_PROBLEM STATEMENT_. Which lines of the data below include the string "bundle"? Return each of them.

_RAW DATA_.
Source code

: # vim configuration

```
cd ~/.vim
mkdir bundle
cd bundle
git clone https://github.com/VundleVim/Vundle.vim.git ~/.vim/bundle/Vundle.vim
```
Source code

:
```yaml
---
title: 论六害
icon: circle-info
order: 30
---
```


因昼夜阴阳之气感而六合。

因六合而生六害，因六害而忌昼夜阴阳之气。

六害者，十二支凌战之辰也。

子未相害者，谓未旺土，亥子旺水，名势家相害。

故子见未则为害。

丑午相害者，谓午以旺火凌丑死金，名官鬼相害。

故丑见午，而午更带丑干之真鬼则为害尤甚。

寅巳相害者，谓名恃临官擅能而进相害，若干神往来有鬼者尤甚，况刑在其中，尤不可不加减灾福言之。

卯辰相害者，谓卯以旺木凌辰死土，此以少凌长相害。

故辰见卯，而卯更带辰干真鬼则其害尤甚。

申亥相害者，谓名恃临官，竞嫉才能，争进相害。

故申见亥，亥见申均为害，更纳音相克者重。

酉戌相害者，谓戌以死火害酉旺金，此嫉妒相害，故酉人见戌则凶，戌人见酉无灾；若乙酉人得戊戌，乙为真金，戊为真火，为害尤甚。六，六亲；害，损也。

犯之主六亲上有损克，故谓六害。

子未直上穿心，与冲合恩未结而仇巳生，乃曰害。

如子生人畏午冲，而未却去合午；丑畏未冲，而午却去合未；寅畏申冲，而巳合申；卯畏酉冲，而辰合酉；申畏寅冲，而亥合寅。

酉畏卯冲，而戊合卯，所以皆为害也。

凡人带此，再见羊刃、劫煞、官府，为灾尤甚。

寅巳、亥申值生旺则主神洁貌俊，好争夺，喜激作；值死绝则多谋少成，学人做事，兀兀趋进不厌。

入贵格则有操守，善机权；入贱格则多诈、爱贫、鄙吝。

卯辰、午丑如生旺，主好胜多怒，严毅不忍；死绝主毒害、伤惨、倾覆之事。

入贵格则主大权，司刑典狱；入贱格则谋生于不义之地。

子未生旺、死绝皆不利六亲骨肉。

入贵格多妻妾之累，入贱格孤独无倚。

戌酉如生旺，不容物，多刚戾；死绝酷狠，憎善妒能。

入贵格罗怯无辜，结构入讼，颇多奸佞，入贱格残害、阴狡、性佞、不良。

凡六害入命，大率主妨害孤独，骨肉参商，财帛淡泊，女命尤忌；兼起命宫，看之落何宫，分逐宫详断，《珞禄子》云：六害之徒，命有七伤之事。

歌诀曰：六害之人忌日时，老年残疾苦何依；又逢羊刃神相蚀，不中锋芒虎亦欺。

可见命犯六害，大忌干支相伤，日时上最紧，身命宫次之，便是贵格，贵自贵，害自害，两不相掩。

_ANSWER TO THIS PROBLEM_.
mkdir bundle
cd bundle
git clone https://github.com/VundleVim/Vundle.vim.git ~/.vim/bundle/Vundle.vim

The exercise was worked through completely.